I had crashed just where the moors give way to enclosures. The animal I had narrowly missed was nowhere to be seen. The road was flanked by dilapidated dry stone walls with poles leaning against them to support a single strand of barbed wire. Every barb had wool caught on it from wayward sheep evading captivity. I tried my mobile but I knew already there was no reception up here. I guessed I was three miles at most from Blanchland, and began my trudge down the steep road.

About a quarter of a mile later I realised I was in a bad way. The shock numbed my ankles and I couldn’t trust my feet not to stumble. Blood thundered in my right ear, my ribs hurt badly and the cold night air seemed to pierce my lungs with every breath. I decided to turn in at the next farm track I came to and ask for help.

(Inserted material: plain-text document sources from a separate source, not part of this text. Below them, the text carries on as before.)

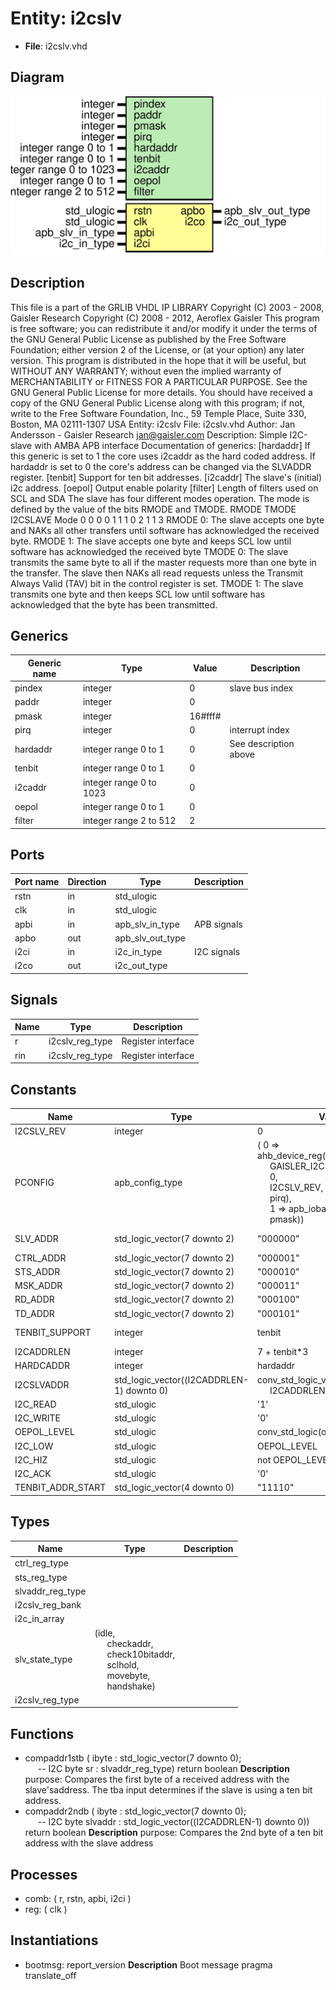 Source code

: # Entity: i2cslv

- **File**: i2cslv.vhd
## Diagram

![Diagram](i2cslv.svg "Diagram")
## Description

 This file is a part of the GRLIB VHDL IP LIBRARY
 Copyright (C) 2003 - 2008, Gaisler Research
 Copyright (C) 2008 - 2012, Aeroflex Gaisler
 This program is free software; you can redistribute it and/or modify
 it under the terms of the GNU General Public License as published by
 the Free Software Foundation; either version 2 of the License, or
 (at your option) any later version.
 This program is distributed in the hope that it will be useful,
 but WITHOUT ANY WARRANTY; without even the implied warranty of
 MERCHANTABILITY or FITNESS FOR A PARTICULAR PURPOSE.  See the
 GNU General Public License for more details.
 You should have received a copy of the GNU General Public License
 along with this program; if not, write to the Free Software
 Foundation, Inc., 59 Temple Place, Suite 330, Boston, MA  02111-1307  USA
Entity: i2cslv
File:   i2cslv.vhd
Author: Jan Andersson - Gaisler Research
        jan@gaisler.com
Description: Simple I2C-slave with AMBA APB interface
Documentation of generics:
[hardaddr]
If this generic is set to 1 the core uses i2caddr as the hard coded address.
If hardaddr is set to 0 the core's address can be changed via the SLVADDR
register.
[tenbit]
Support for ten bit addresses.
[i2caddr]
The slave's (initial) i2c address.
[oepol]
Output enable polarity
[filter]
Length of filters used on SCL and SDA
The slave has four different modes operation. The mode is defined by the
value of the bits RMODE and TMODE.
RMODE TMODE   I2CSLAVE Mode
  0     0          0
  0     1          1
  1     0          2
  1     1          3
RMODE 0:
The slave accepts one byte and NAKs all other transfers until software has
acknowledged the received byte.
RMODE 1:
The slave accepts one byte and keeps SCL low until software has acknowledged
the received byte
TMODE 0:
The slave transmits the same byte to all if the master requests more than
one byte in the transfer. The slave then NAKs all read requests unless the
Transmit Always Valid (TAV) bit in the control register is set.
TMODE 1:
The slave transmits one byte and then keeps SCL low until software has
acknowledged that the byte has been transmitted.
## Generics

| Generic name | Type                    | Value   | Description           |
| ------------ | ----------------------- | ------- | --------------------- |
| pindex       | integer                 | 0       | slave bus index       |
| paddr        | integer                 | 0       |                       |
| pmask        | integer                 | 16#fff# |                       |
| pirq         | integer                 | 0       | interrupt index       |
| hardaddr     | integer range 0 to 1    | 0       | See description above |
| tenbit       | integer range 0 to 1    | 0       |                       |
| i2caddr      | integer range 0 to 1023 | 0       |                       |
| oepol        | integer range 0 to 1    | 0       |                       |
| filter       | integer range 2 to 512  | 2       |                       |
## Ports

| Port name | Direction | Type             | Description |
| --------- | --------- | ---------------- | ----------- |
| rstn      | in        | std_ulogic       |             |
| clk       | in        | std_ulogic       |             |
| apbi      | in        | apb_slv_in_type  | APB signals |
| apbo      | out       | apb_slv_out_type |             |
| i2ci      | in        | i2c_in_type      | I2C signals |
| i2co      | out       | i2c_out_type     |             |
## Signals

| Name | Type            | Description        |
| ---- | --------------- | ------------------ |
| r    | i2cslv_reg_type | Register interface |
|  rin | i2cslv_reg_type | Register interface |
## Constants

| Name              | Type                                      | Value                                                                                                                                                                                                                                                                                                                                    | Description        |
| ----------------- | ----------------------------------------- | ---------------------------------------------------------------------------------------------------------------------------------------------------------------------------------------------------------------------------------------------------------------------------------------------------------------------------------------- | ------------------ |
| I2CSLV_REV        | integer                                   |  0                                                                                                                                                                                                                                                                                                                                       |                    |
| PCONFIG           | apb_config_type                           |  (    0 => ahb_device_reg(VENDOR_GAISLER,<br><span style="padding-left:20px"> GAISLER_I2CSLV,<br><span style="padding-left:20px"> 0,<br><span style="padding-left:20px"> I2CSLV_REV,<br><span style="padding-left:20px"> pirq),<br><span style="padding-left:20px">    1 => apb_iobar(paddr,<br><span style="padding-left:20px"> pmask)) | AMBA PnP           |
| SLV_ADDR          | std_logic_vector(7 downto 2)              |  "000000"                                                                                                                                                                                                                                                                                                                                | Register addresses |
| CTRL_ADDR         | std_logic_vector(7 downto 2)              |  "000001"                                                                                                                                                                                                                                                                                                                                |                    |
| STS_ADDR          | std_logic_vector(7 downto 2)              |  "000010"                                                                                                                                                                                                                                                                                                                                |                    |
| MSK_ADDR          | std_logic_vector(7 downto 2)              |  "000011"                                                                                                                                                                                                                                                                                                                                |                    |
| RD_ADDR           | std_logic_vector(7 downto 2)              |  "000100"                                                                                                                                                                                                                                                                                                                                |                    |
| TD_ADDR           | std_logic_vector(7 downto 2)              |  "000101"                                                                                                                                                                                                                                                                                                                                |                    |
| TENBIT_SUPPORT    | integer                                   |  tenbit                                                                                                                                                                                                                                                                                                                                  | Core configuration |
| I2CADDRLEN        | integer                                   |  7 + tenbit*3                                                                                                                                                                                                                                                                                                                            |                    |
| HARDCADDR         | integer                                   |  hardaddr                                                                                                                                                                                                                                                                                                                                |                    |
| I2CSLVADDR        | std_logic_vector((I2CADDRLEN-1) downto 0) |     conv_std_logic_vector(i2caddr,<br><span style="padding-left:20px"> I2CADDRLEN)                                                                                                                                                                                                                                                       |                    |
| I2C_READ          | std_ulogic                                |  '1'                                                                                                                                                                                                                                                                                                                                     | R/Wn bit           |
| I2C_WRITE         | std_ulogic                                |  '0'                                                                                                                                                                                                                                                                                                                                     |                    |
| OEPOL_LEVEL       | std_ulogic                                |  conv_std_logic(oepol = 1)                                                                                                                                                                                                                                                                                                               |                    |
| I2C_LOW           | std_ulogic                                |  OEPOL_LEVEL                                                                                                                                                                                                                                                                                                                             | OE                 |
| I2C_HIZ           | std_ulogic                                |  not OEPOL_LEVEL                                                                                                                                                                                                                                                                                                                         |                    |
| I2C_ACK           | std_ulogic                                |  '0'                                                                                                                                                                                                                                                                                                                                     |                    |
| TENBIT_ADDR_START | std_logic_vector(4 downto 0)              |  "11110"                                                                                                                                                                                                                                                                                                                                 |                    |
## Types

| Name             | Type                                                                                                                                                                                                                                                 | Description |
| ---------------- | ---------------------------------------------------------------------------------------------------------------------------------------------------------------------------------------------------------------------------------------------------- | ----------- |
| ctrl_reg_type    |                                                                                                                                                                                                                                                      |             |
| sts_reg_type     |                                                                                                                                                                                                                                                      |             |
| slvaddr_reg_type |                                                                                                                                                                                                                                                      |             |
| i2cslv_reg_bank  |                                                                                                                                                                                                                                                      |             |
| i2c_in_array     |                                                                                                                                                                                                                                                      |             |
| slv_state_type   | (idle,<br><span style="padding-left:20px"> checkaddr,<br><span style="padding-left:20px"> check10bitaddr,<br><span style="padding-left:20px"> sclhold,<br><span style="padding-left:20px"> movebyte,<br><span style="padding-left:20px"> handshake)  |             |
| i2cslv_reg_type  |                                                                                                                                                                                                                                                      |             |
## Functions
- compaddr1stb <font id="function_arguments">( ibyte : std_logic_vector(7 downto 0);<br><span style="padding-left:20px">      -- I2C byte sr    : slvaddr_reg_type) </font> <font id="function_return">return boolean </font>
**Description**
purpose: Compares the first byte of a received address with the slave'saddress. The tba input determines if the slave is using a ten bit address.
- compaddr2ndb <font id="function_arguments">( ibyte   : std_logic_vector(7 downto 0);<br><span style="padding-left:20px">               -- I2C byte slvaddr : std_logic_vector((I2CADDRLEN-1) downto 0)) </font> <font id="function_return">return boolean </font>
**Description**
purpose: Compares the 2nd byte of a ten bit address with the slave address
## Processes
- comb: ( r, rstn, apbi, i2ci )
- reg: ( clk )
## Instantiations

- bootmsg: report_version
**Description**
Boot message
pragma translate_off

Even so, I almost didn’t go down to Snow Fell Hall. The grand-sounding name belied the shabby farmhouse, a steading at the bottom of a steep unmade track with a loud stream behind it and a windbreak of tall larch. The place had rumours, half-forgotten, muddled stories attached to it and I’d heard it said that many years ago the bodies of two lovers were found downstream, a suicide pact. It was certainly lonely, but it had something about it, maybe the proportions, I don’t know. It seemed to grow out of the hillside. It had two floors at the front but the stone slates sloped steeply down to a single story at the back. Soil had built up behind the cluster of outbuildings that formed the little cobbled yard in front of the house so they were almost hidden from the road. All that could be seen was the moss that obliterated the roof. I thought the place had been empty for decades. I’d nosed around the outside once or twice on summer walks, and I had once even made enquiries about buying it, but the agents who let the land had been unhelpful and vague and I had given up. Now in my moment of need cheerful yellow lights beckoned me.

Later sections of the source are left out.